- **Your assignment**:
Return only what lies between the first line of the entries and the line containing "### Performance and Speed", both lines included.

- **Records for this task**:

______________________________

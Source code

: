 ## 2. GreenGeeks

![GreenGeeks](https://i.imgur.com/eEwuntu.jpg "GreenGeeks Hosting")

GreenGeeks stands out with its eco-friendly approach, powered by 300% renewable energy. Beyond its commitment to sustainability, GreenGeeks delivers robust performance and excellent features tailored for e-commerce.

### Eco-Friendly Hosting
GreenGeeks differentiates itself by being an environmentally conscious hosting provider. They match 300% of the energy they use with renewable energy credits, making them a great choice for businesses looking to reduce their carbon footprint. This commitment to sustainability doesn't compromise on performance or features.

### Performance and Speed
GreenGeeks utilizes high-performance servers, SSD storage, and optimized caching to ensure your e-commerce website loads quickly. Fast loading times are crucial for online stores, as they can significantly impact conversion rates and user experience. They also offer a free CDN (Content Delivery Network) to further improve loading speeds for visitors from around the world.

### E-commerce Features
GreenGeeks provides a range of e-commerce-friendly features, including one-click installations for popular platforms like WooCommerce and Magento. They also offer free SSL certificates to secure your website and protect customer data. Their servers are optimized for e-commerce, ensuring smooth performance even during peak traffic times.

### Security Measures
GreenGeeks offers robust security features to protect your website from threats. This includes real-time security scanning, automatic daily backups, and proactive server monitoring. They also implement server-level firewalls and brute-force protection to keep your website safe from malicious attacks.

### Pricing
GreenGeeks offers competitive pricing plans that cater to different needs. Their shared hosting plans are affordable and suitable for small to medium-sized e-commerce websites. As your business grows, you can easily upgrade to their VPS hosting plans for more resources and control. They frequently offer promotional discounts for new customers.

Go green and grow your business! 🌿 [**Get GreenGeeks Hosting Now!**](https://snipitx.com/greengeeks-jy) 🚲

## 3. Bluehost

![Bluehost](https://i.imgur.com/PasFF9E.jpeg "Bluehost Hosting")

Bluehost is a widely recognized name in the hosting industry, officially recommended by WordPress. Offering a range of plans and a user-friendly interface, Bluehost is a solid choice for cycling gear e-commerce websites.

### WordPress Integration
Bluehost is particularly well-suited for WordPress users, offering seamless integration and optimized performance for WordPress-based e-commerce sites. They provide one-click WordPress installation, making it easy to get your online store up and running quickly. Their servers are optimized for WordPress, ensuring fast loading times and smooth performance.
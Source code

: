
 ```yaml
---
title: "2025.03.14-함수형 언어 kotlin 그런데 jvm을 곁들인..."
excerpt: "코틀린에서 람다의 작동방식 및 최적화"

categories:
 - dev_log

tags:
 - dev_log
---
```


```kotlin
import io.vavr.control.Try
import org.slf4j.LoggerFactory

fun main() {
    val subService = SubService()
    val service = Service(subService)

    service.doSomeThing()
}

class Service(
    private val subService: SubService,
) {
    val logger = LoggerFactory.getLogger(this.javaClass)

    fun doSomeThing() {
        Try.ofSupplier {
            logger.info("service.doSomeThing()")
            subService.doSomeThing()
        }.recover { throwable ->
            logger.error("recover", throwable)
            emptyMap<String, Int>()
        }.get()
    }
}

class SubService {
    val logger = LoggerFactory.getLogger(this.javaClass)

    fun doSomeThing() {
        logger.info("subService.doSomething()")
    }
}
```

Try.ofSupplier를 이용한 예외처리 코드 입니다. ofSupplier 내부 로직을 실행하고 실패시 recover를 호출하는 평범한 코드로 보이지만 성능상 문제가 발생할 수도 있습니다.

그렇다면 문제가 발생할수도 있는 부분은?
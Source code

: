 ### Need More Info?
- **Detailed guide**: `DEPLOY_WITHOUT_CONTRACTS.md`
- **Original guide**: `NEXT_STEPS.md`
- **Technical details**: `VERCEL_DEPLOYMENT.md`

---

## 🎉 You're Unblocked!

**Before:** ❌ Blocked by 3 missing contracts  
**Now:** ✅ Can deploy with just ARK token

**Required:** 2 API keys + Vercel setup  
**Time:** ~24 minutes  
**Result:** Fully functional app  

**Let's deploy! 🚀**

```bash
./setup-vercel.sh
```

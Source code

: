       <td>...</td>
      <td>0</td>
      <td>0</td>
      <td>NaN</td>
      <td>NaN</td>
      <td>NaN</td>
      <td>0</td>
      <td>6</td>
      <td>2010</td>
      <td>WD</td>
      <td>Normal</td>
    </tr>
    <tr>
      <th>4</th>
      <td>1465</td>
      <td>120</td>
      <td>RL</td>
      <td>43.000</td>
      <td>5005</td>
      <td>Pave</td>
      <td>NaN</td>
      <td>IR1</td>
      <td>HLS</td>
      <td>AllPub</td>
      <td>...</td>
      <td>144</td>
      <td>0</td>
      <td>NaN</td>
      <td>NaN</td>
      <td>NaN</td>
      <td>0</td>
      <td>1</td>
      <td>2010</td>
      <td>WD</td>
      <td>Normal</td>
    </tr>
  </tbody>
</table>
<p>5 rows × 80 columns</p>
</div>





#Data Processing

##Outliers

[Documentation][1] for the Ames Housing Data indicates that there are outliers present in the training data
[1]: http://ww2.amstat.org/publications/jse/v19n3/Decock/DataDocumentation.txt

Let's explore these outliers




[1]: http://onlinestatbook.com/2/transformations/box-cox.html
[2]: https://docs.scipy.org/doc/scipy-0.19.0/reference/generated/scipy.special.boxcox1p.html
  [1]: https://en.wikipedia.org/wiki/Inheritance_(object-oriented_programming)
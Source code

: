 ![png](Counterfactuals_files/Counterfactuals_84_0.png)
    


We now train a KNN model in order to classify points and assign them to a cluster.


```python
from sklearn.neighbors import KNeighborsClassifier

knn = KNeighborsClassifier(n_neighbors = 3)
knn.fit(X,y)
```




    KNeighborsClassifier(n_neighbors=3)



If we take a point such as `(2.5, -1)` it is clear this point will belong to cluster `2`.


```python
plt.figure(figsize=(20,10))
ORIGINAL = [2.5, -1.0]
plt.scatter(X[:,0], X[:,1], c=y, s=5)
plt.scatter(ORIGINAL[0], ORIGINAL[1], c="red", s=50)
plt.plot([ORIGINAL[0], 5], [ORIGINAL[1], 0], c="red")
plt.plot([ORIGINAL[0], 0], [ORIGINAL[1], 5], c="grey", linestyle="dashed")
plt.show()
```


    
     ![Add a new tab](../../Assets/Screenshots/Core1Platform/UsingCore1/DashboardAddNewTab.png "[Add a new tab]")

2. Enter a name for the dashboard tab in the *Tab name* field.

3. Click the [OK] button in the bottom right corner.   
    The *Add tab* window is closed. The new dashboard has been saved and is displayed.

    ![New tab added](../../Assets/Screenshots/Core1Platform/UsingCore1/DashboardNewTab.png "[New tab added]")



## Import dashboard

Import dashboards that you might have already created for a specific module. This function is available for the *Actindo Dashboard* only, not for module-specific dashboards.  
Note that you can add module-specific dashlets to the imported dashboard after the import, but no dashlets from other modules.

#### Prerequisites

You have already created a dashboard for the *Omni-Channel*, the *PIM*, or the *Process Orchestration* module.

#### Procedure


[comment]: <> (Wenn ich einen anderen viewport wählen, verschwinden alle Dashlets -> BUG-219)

______________________________

- **Output of the task**:
Source code

: ## 2. GreenGeeks

![GreenGeeks](https://i.imgur.com/eEwuntu.jpg "GreenGeeks Hosting")

GreenGeeks stands out with its eco-friendly approach, powered by 300% renewable energy. Beyond its commitment to sustainability, GreenGeeks delivers robust performance and excellent features tailored for e-commerce.

### Eco-Friendly Hosting
GreenGeeks differentiates itself by being an environmentally conscious hosting provider. They match 300% of the energy they use with renewable energy credits, making them a great choice for businesses looking to reduce their carbon footprint. This commitment to sustainability doesn't compromise on performance or features.

### Performance and Speed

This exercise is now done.